Roger Corman’s existence is a mixed blessing on the human race. On the downside, he made some of the cheapest, stupidest, most ridiculous movies ever committed to film. On the upside, however, he made some of the cheapest, stupidest, most ridiculous movies ever committed to film. Mystery Science Theater 3000 could never have existed without him.


In addition, few men can boast that they invented an entire subgenre of film, especially one which has provided countless men with innumerable hours of shameful, pervy enjoyment. I speak, of course, of the Women in Prison movies.


Naturally films about women in prison had existed long before Roger Corman popped his reprehensible little head up. But none of them had properly appreciated the potential for exploitation that this niche genre could provide.

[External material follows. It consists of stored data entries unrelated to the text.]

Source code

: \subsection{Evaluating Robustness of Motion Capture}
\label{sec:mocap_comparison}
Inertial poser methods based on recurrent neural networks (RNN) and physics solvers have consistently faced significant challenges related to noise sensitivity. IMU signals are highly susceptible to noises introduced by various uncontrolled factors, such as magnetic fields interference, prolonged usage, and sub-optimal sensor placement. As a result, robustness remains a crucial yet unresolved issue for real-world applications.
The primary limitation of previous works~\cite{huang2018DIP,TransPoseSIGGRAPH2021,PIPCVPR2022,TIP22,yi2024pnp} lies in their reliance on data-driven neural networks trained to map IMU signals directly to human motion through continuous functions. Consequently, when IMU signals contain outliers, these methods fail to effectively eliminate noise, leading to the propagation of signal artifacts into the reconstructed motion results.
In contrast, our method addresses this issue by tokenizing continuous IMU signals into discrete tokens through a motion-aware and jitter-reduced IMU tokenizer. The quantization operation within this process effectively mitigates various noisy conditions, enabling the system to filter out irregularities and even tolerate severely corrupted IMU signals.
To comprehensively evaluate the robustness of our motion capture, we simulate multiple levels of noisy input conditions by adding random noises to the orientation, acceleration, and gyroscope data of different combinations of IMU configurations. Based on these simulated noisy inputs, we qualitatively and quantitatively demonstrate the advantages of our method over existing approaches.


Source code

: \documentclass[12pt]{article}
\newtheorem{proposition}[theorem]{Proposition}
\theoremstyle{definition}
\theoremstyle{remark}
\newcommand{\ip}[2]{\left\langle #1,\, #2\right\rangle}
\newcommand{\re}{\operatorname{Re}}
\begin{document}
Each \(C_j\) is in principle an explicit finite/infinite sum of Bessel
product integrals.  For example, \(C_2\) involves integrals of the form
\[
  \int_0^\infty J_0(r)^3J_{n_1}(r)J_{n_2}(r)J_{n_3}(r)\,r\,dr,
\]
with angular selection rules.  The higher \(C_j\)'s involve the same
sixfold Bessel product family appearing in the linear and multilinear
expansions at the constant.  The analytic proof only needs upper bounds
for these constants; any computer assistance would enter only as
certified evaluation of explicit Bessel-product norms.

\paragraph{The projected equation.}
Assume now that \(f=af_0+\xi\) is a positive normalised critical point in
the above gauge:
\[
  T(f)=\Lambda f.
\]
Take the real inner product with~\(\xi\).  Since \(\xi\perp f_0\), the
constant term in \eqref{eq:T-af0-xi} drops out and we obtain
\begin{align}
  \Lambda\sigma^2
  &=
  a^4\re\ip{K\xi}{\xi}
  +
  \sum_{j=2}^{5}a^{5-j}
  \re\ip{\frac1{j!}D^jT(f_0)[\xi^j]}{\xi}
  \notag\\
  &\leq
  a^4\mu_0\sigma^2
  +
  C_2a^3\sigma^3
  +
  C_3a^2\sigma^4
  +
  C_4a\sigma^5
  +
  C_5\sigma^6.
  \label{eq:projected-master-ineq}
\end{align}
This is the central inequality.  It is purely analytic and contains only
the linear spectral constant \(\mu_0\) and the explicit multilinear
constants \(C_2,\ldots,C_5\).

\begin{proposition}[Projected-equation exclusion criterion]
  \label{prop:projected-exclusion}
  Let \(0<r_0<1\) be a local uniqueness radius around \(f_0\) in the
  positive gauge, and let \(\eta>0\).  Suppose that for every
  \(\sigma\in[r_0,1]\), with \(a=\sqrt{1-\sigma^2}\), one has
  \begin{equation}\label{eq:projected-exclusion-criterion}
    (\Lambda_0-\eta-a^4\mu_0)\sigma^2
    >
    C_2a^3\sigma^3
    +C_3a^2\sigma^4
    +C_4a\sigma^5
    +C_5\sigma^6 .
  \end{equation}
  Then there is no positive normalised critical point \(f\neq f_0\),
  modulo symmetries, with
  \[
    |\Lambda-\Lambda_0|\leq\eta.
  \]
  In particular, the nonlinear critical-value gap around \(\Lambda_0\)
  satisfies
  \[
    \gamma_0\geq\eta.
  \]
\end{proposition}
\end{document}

They foolishly expended precious celluloid on character development and reasonable narrative coherence, whereas Roger said to himself, “Hmmm… they’re women, and they’re in prison. There are no men and they have a lot of free time on their hands. Where can we go with this?”


The best thing about his ground-breaking 1971 production ‘The Big Doll House’ is that it could include all the classic Women in Prison clichés without self-consciousness, because they weren’t clichés yet. There was no need to be embarrassed about it because this was all fresh, new, and so delightfully low.


Do we have a sadistic lesbian prison warden? Check. Do we have a sadistic lesbian prison governor? Check. Do we have a tough lesbian inmate with a heart of gold? Check… and she was played by Pam Grier, thus covering blaxploitation and sexploitation in a single character - there’s Roger’s famous budget-consciousness for you.


Do we have a soft core shower scene? Check. Does one woman ask another “Could you soap my back, please?” in a husky voice? Check. Do we have everybody, from the guards to the inmates to people who just happen to be wandering past the prison wearing light, flimsy minidresses? Check. Do we have every single female character sporting long, lustrous hair, as if this prison were home to an international gang of Pantene thieves? Check.


But Roger was all about pushing the envelope, and he also managed to include something that no one else could have worked into a Women in Prison movie: a hot girl-on-girl mud wrestling scene. The naïve reader may be demanding, “What? How? How do you have mud wrestling in a prison? Where would the mud even come from?” Such a reader simply underestimates both the magnitude of Roger Corman’s genius and the lengths to which the average man will suspend disbelief in order to witness Pam Grier and Roberta Collins fighting in mud while not wearing bras.


bigdollhouse


Roger Corman, we salute you. This more than makes up for 1959’s ‘Attack of the Giant Leeches’.